After dropping out of the University of Minnesota, Knudtson job-hopped and traveled the country refereeing minor league hockey and working in retail. In 1988, Fleet Mortgage Corp. in Minneapolis, Minnesota, gave him his first professional break, allowing him to enter the business world without a college diploma. In 1989, Fleet Mortgage sent Knudtson to Cape Girardeau to establish a mortgage loan production office. After achieving success in this area, Boatmen’s Bank of Cape Girardeau, later known as Bank of America, extended an offer to him to work in their real estate department. At about this same time, he met and married his wife, Cindy Cantrell.

In 1993, they were blessed with the birth of their son, Gunnar, and “the naïve and immature college dropout was now beginning to grow up,” he said of himself.

Knudtson’s banking career continued to flourish with Bank of America, and he attended several top-level banking schools.

Jay Knudtson refers to his college completion journey as “Project Git ‘Er Done,” which he will complete when he walks across the stage during commencement ceremonies Dec. 15.

“But perhaps even more important to my growth was my commitment to community involvement,” he said.

He became involved in the Cape Girardeau Chamber of Commerce, the Cape Girardeau Parks & Recreation Board, the Noon Lions Club, the Elks Club, the SoutheastHEALTH System Board and the Cape Girardeau Area Magnet Board.

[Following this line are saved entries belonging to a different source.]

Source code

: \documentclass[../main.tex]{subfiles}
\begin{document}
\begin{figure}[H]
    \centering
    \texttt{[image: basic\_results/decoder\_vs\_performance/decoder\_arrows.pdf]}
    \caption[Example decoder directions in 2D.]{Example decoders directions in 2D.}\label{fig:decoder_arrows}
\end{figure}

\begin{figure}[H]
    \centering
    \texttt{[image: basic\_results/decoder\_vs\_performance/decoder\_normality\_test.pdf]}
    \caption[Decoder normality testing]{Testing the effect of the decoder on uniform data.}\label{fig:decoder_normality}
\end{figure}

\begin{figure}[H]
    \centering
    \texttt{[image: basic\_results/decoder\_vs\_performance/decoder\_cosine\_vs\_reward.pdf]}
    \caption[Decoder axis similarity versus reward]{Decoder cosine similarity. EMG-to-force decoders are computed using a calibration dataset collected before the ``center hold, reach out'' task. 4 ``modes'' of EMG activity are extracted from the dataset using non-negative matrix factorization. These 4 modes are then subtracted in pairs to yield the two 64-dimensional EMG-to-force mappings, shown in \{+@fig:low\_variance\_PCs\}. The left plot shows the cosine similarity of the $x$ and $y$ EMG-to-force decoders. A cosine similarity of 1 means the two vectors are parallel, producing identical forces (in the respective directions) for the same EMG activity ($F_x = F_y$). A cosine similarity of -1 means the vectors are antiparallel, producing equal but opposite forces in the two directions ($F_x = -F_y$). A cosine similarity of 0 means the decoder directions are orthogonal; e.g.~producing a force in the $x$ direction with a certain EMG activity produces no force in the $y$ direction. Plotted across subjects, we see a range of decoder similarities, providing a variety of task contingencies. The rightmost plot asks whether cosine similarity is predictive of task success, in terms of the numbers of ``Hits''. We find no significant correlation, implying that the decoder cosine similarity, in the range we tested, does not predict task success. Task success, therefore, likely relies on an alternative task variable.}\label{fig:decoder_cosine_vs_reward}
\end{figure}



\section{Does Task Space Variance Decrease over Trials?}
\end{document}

“This was an area I felt comfortable in and even felt as if I had somewhat of a calling,” he said.

In April 2002, he was elected Cape Girardeau mayor and, in 2006, he was reelected for a final four-year term, serving until 2010 when term limits prevented him from seeking re-election.

“It didn’t take long for my life to take on a whole new perspective serving as Cape’s mayor,” he said.

During his tenure, he worked tirelessly with the University, the city and the state of Missouri, ultimately leading to the creation of the River Campus, home of Southeast’s Holland College of Arts and Media. Also in 2002, he and a business partner founded First Missouri State Bank, leaving the “Big Bank World” behind for the smaller, friendlier “Community Banking World.” There, he continues to serve as executive vice president and a founding board member.

In 2013, Knudtson was appointed to the Southeast Board of Regents, where he also served as Board president from 2015-2017.

“I’m extremely humbled and honored to serve with such dedicated and capable Regents who work tirelessly to promote, lead and provide a vision for continued success for Southeast Missouri State into the future,” he said.

Although he is proud of his many achievements, the absence of a college degree still tugs at him, he said. On several occasions, he notes, he has been asked to speak to Southeast classes when, invariably an inquisitive student will ask where he graduated from college.

“It is that moment that I don’t ever want to feel or be in again,” he said.

Knudtson will present the address at Southeast’s 2 p.m. commencement ceremony Dec. 15 in the Show Me Center. The ceremony takes on special significance for him. He will speak to the graduating class from the heart, as a fellow graduate, having completed a similar journey as his classmates, celebrating their collective “Will to Do,” feeling the same exhilaration in a job well done and dreaming about the prospects for a bright future.